Stored data
-=-=-=-=-
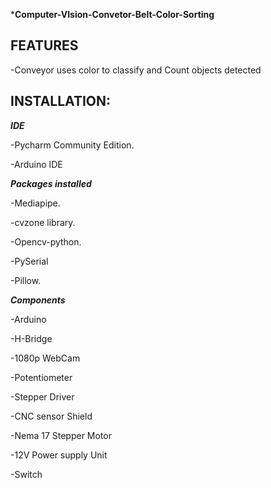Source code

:***Computer-VIsion-Convetor-Belt-Color-Sorting**

## FEATURES

-Conveyor uses color to classify and Count objects detected

## INSTALLATION:

***IDE***

-Pycharm Community Edition.

-Arduino IDE

***Packages installed***

-Mediapipe.

-cvzone library.

-Opencv-python.

-PySerial

-Pillow.

***Components***

-Arduino

-H-Bridge

-1080p WebCam

-Potentiometer

-Stepper Driver

-CNC sensor Shield

-Nema 17 Stepper Motor

-12V Power supply Unit

-Switch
-=-=-=-=-
ACTIVITY
Repeat the records above exactly, omitting every picture.

REPLY
Source code

:***Computer-VIsion-Convetor-Belt-Color-Sorting**

## FEATURES

-Conveyor uses color to classify and Count objects detected

## INSTALLATION:

***IDE***

-Pycharm Community Edition.

-Arduino IDE

***Packages installed***

-Mediapipe.

-cvzone library.

-Opencv-python.

-PySerial

-Pillow.

***Components***

-Arduino

-H-Bridge

-1080p WebCam

-Potentiometer

-Stepper Driver

-CNC sensor Shield

-Nema 17 Stepper Motor

-12V Power supply Unit

-Switch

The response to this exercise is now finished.